Liebe Andrea, du bist viel in der Welt unterwegs, um Unternehmen und Institutionen zu strategischen Zukunftstechnologien zu beraten. Was treibt dich an?

Für mich besitzt jede Art von fortschrittlicher Technologie einen Hauch von Magie. Denn es ist magisch, wie die Menschheit über die Jahrhunderte dank unterschiedlicher Technologien die menschliche Realität fundamental verändern konnte. Anhand unserer Imaginationskraft können wir uns mögliche Zukünfte ausdenken. Doch welchen Sinn hätte es über die Zukunft nachzudenken, wenn wir sie nicht in irgendeiner Weise beeinflussen könnten? Welcher Mehrwert läge darin, Dinge zu prophezeien, die wir nicht in die Tat umsetzen können?

Deswegen nutze ich mein ökonomisch-technisches ­Wissen dazu, Fragen über die Zukunft zu stellen und mögliche Szenarien mit Unternehmen und Institutionen zu entwickeln. Dabei reizt es mich, die Grenzen des Möglichen zu entdecken, indem man sich ein Stück weit an ihnen vorbei ins Unmögliche wagt.

In den vergangenen 20 Jahren haben viele Unternehmen versäumt sich auf das Thema “Digitalisierung” bzw. “Technisierung“ einzulassen. Mit welchen Herausforderungen müssen Unternehmen heute umgehen? Was müssen sie tun, um den Anschluss nicht zu verpassen?

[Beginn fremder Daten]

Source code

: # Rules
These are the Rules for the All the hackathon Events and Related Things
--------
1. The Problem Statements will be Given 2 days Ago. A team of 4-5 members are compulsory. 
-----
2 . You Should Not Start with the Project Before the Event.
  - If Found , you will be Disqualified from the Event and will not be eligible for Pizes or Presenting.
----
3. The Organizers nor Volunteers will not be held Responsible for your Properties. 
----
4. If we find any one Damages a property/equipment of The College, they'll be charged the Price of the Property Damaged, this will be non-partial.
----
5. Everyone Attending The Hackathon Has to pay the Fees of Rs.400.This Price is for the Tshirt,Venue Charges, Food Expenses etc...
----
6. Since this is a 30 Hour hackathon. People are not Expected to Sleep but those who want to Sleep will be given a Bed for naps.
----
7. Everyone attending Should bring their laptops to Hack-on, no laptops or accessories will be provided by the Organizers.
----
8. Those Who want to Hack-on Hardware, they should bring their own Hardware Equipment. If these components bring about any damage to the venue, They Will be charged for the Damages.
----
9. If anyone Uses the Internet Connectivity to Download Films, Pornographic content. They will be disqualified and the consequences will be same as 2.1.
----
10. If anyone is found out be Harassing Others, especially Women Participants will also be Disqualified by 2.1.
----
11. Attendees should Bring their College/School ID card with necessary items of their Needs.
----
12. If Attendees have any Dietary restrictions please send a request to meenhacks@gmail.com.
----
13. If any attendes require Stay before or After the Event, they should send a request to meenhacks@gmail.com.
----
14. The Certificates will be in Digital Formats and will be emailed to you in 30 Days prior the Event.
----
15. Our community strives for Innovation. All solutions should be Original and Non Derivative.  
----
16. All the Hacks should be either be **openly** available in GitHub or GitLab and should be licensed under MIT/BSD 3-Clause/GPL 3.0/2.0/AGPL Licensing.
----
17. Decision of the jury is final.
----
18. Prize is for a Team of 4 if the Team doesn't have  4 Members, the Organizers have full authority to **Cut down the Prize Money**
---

Einer der bemerkenswertesten Beobachtungen der vergangenen Jahre ist sicher die hohe Anzahl an neu auftretenden technologischen Konzepten, die in einer enorm kurzen Zeitspanne entstanden. Wir sehen ein bemerkenswertes Ausmaß an Aktivitäten zur Entwicklung von Anwendungen auf Basis von Künstlicher Intelligenz (KI), Blockchain, Virtueller Realität, Biotechnologie, Internet der Dinge (IoT) und vielen mehr. Diese Technologien werden gerne unter dem Sammelbegriff “Exponentielle Technologien“ zusammengefasst, da vorhergesagt wird, dass mit ihrer Anwendung drastische Veränderungen in der Art, wie wir Daten verarbeiten, Programme entwickeln oder Systeme steuern, in einer hohen Geschwindigkeit zur Realität vieler werden kann.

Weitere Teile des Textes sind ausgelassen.